Cast recording by various artists
- Released: November 1, 2005
- Label: Rhino
- Producer: Bob Gaudio

= Jersey Boys: Original Broadway Cast Recording =

Jersey Boys: Original Broadway Cast Recording is the cast album for the 2005 Broadway musical Jersey Boys, which tells the story of Frankie Valli and The Four Seasons. The album was produced by Bob Gaudio, one of the original members of the Four Seasons. Principal vocalists include original Broadway cast members Christian Hoff as Tommy DeVito, Daniel Reichard as Bob Gaudio, J. Robert Spencer as Nick Massi and John Lloyd Young as Frankie Valli.

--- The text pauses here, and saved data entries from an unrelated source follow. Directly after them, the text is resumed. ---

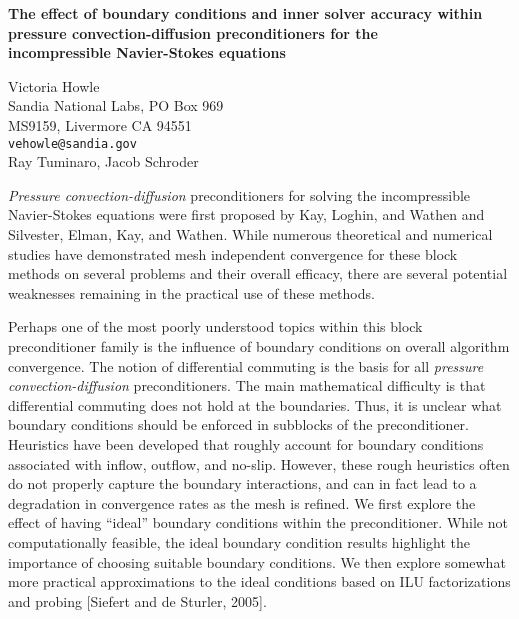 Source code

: \documentclass[twosided]{report}
\begin{document}
\begin{center}
{\large			%
{\bf The effect of boundary conditions and inner solver accuracy
within  \\ pressure convection-diffusion preconditioners for
the \\ incompressible Navier-Stokes equations}}

	Victoria Howle \\
	Sandia National Labs, PO Box 969 \\
	MS9159, Livermore CA 94551 \\
	{\tt vehowle@sandia.gov} \\
	Ray Tuminaro, Jacob Schroder
\end{center}
{\it Pressure convection-diffusion} preconditioners for
solving the incompressible Navier-Stokes equations were
first proposed by Kay, Loghin, and Wathen and Silvester,
Elman, Kay, and Wathen. While numerous theoretical and
numerical studies have demonstrated mesh independent
convergence for these block methods on several problems and
their overall efficacy, there are several potential
weaknesses remaining in the practical use of these methods.

Perhaps one of the most poorly understood topics within
this block preconditioner family is the influence of
boundary conditions on overall algorithm convergence. The
notion of differential commuting is the basis for all {\it
pressure convection-diffusion} preconditioners. The main
mathematical difficulty is that differential commuting does
not hold at the boundaries. Thus, it is unclear what
boundary conditions should be enforced in subblocks of the
preconditioner. Heuristics have been developed that roughly
account for boundary conditions associated with inflow,
outflow, and no-slip. However, these rough heuristics often
do not properly capture the boundary interactions, and can
in fact lead to a degradation in convergence rates as the
mesh is refined. We first explore the effect of having
``ideal'' boundary conditions within the preconditioner.
While not computationally feasible, the ideal boundary
condition results highlight the importance of choosing
suitable boundary conditions. We then explore somewhat more
practical approximations to the ideal conditions based on
ILU factorizations and probing [Siefert and de Sturler,
2005].
\end{document}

It was released November 1, 2005 by Rhino Entertainment and reached number eighty-five on the Billboard 200. In 2006 the album won a Grammy for Best Musical Show Album. In February 2008, the album was certified Gold by the RIAA, and in September 2009, was certified Platinum.

Professional ratings
Review scores
| Source | Rating |
| About.com | Star |
| Allmusic | Star Half star |

==Track listing==
1. "Ces soirées-là" – 1:16
2. "The Early Years: A Scrapbook" – 8:09
3. "Cry for Me" – 2:23
4. "Backup Sessions" – 1:44
5. "Sherry" – 2:14
6. "Big Girls Don't Cry" – 2:17
7. "Walk Like a Man" – 1:52
8. "December, 1963 (Oh, What a Night)" – 2:28
9. "My Boyfriend's Back" – 1:32
10. "My Eyes Adored You" – 2:26
11. "Dawn (Go Away)" – 2:38
12. "Big Man in Town" – 2:05
13. "Dialogue: A Little Trouble" – 0:17
14. "Beggin'" – 2:50
15. "Dialogue: See How You Handle It" – 0:15
16. "Medley: Stay/ Let's Hang On!/ Opus 17 (Don't You Worry 'bout Me) / Bye, Bye, Baby (Baby Goodbye)" – 4:39
17. "C'mon Marianne" – 1:16
18. "Can't Take My Eyes Off You" – 3:17
19. "Working My Way Back to You" – 1:48
20. "Fallen Angel" – 2:06
21. "Rag Doll" – 2:14
22. "Who Loves You" – 2:55

==Certifications==

| Region | Certification | Certified units/sales |
| Australia (ARIA) | Platinum | 70,000^{^} |
| United States (RIAA) | Platinum | 1,000,000^{^} |
^{^} Shipments figures based on certification alone.